Contrasting Perspectives
Krugman’s conclusions, while acknowledging the greater productivity growth in the U.S., suggest that this disparity does not automatically lead to an increasing gap in welfare as measured by current prices. However, economists Philippe Aghion, Antonin Bergeaud, and Luis Garicano challenge this view. They argue that comparing real growth and productivity should not change annually. Their assessment hinges on using a base year for purchasing power parity—like 2021—while respecting actual GDP growth rates adjusted for inflation. This method alters the comparison significantly.
Under this approach, the EU15, which stood at nearly 90% of U.S. per capita income in the early 1990s, would have lost 14 percentage points by 2024. The EU27 would have declined by roughly four points over three decades, with Spain down by about ten points to roughly 64%.
The Diverging Metrics
The implications of these contrasting methods are profound. Current PPP measurements reflect how much a country’s income can purchase at each year’s relative prices, while constant PPP measurements illustrate production growth while keeping price structures unchanged. Krugman focuses on relative prosperity, whereas Aghion and his co-authors spotlight productivity evolution.
Krugman’s perspective may indicate that the U.S.’s technological advances drive faster productivity growth and declining prices, which makes U.S. productivity advantages more apparent in real measures instead of current international price comparisons.
European Price Dynamics
Since 1995, the EU27, EU15, and Spain have actually improved their relative per capita GDP in current PPP compared to the U.S., primarily because European relative prices have dropped by over 20%. Unlike the expected Balassa-Samuelson effect, indicating that richer countries have systematically higher price levels, Europe seems to have depreciated in relative terms.
This shift does not imply that Europe has maintained its economic capacity vis-à-vis the U.S.; rather, the decreasing European prices raise questions about the underlying economic conditions. Although this trend helps sustain purchasing power within Europe, it diminishes the relative ability to acquire goods and services produced in the U.S., weakening Europe’s position as a global economic power.

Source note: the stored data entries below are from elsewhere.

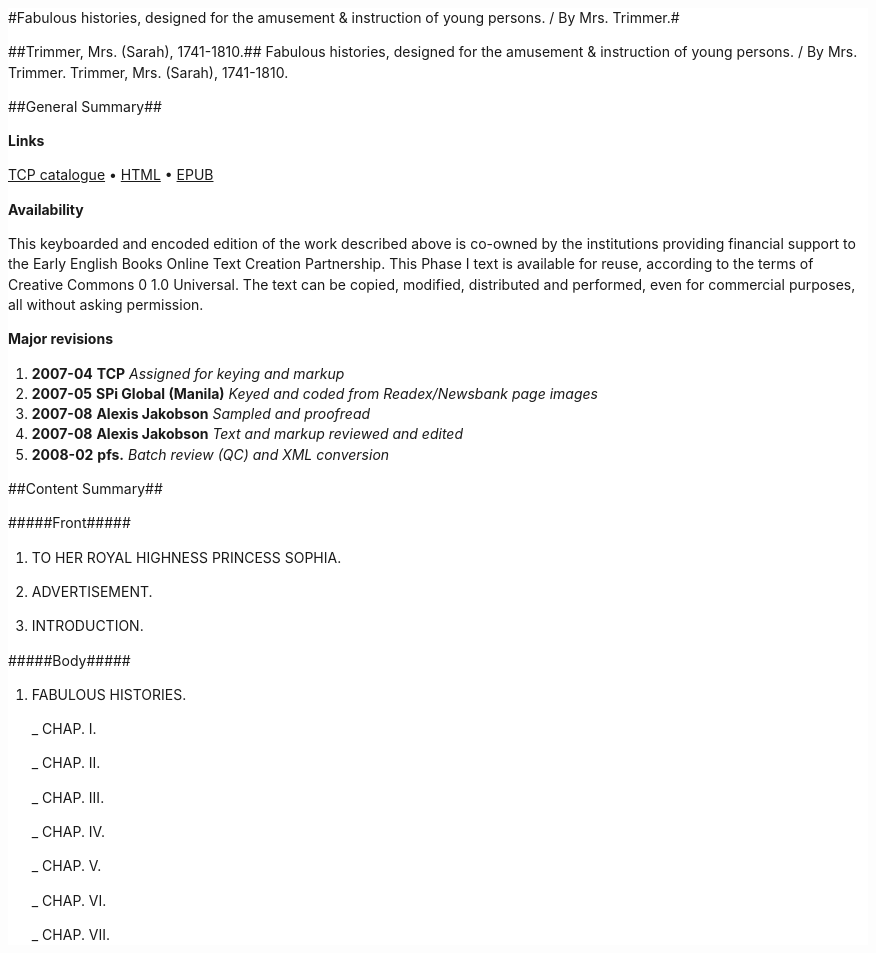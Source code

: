 #Fabulous histories, designed for the amusement & instruction of young persons. / By Mrs. Trimmer.#

##Trimmer, Mrs. (Sarah), 1741-1810.##
Fabulous histories, designed for the amusement & instruction of young persons. / By Mrs. Trimmer.
Trimmer, Mrs. (Sarah), 1741-1810.

##General Summary##

**Links**

[TCP catalogue](http://www.ota.ox.ac.uk/tcp/)  • 
[HTML](http://tei.it.ox.ac.uk/tcp/Texts-HTML/free/N21/N21170.html)  • 
[EPUB](http://tei.it.ox.ac.uk/tcp/Texts-EPUB/free/N21/N21170.epub)

**Availability**

This keyboarded and encoded edition of the
	       work described above is co-owned by the institutions
	       providing financial support to the Early English Books
	       Online Text Creation Partnership. This Phase I text is
	       available for reuse, according to the terms of Creative
	       Commons 0 1.0 Universal. The text can be copied,
	       modified, distributed and performed, even for
	       commercial purposes, all without asking permission.

**Major revisions**

1. __2007-04__ __TCP__ *Assigned for keying and markup*
1. __2007-05__ __SPi Global (Manila)__ *Keyed and coded from Readex/Newsbank page images*
1. __2007-08__ __Alexis Jakobson__ *Sampled and proofread*
1. __2007-08__ __Alexis Jakobson__ *Text and markup reviewed and edited*
1. __2008-02__ __pfs.__ *Batch review (QC) and XML conversion*

##Content Summary##

#####Front#####

1. TO HER ROYAL HIGHNESS PRINCESS SOPHIA.

1. ADVERTISEMENT.

1. INTRODUCTION.

#####Body#####

1. FABULOUS HISTORIES.

    _ CHAP. I.

    _ CHAP. II.

    _ CHAP. III.

    _ CHAP. IV.

    _ CHAP. V.

    _ CHAP. VI.

    _ CHAP. VII.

The Importance of Global Competitiveness
While a lower price level may enhance internal consumption, it is inadequate for accessing global goods and services. A sustained per capita income in PPP bolstered by declining relative prices does not reflect genuine economic improvement. Ultimately, prosperity depends on an economy’s capacity to purchase international produce.
Key Takeaways
Recent analyses, particularly by Robert Inklaar, reinforce the idea that the divergence between PPP and national deflators regarding the U.S. is not peculiar to GDP but is evident across almost all EU nations when compared to the American economy. This situation suggests real changes in relative prices, quality differences, regulatory issues, and measurement challenges.
In conclusion, two essential insights emerge from this debate: First, U.S. real productivity growth has outpaced that of Europe. Second, reliance on current PPP shows that the EU’s welfare gap may be narrower due to relative price depreciation. Thus, Europe must not become complacent with a seemingly favorable relative income situation, as it hides the crucial issue of diminishing purchasing power against U.S. goods and services.
Prosperity demands not merely the maintenance of domestic purchasing power but also the enhancement of global purchasing capabilities, underscoring the necessity for productivity improvements and international competitiveness in the global market.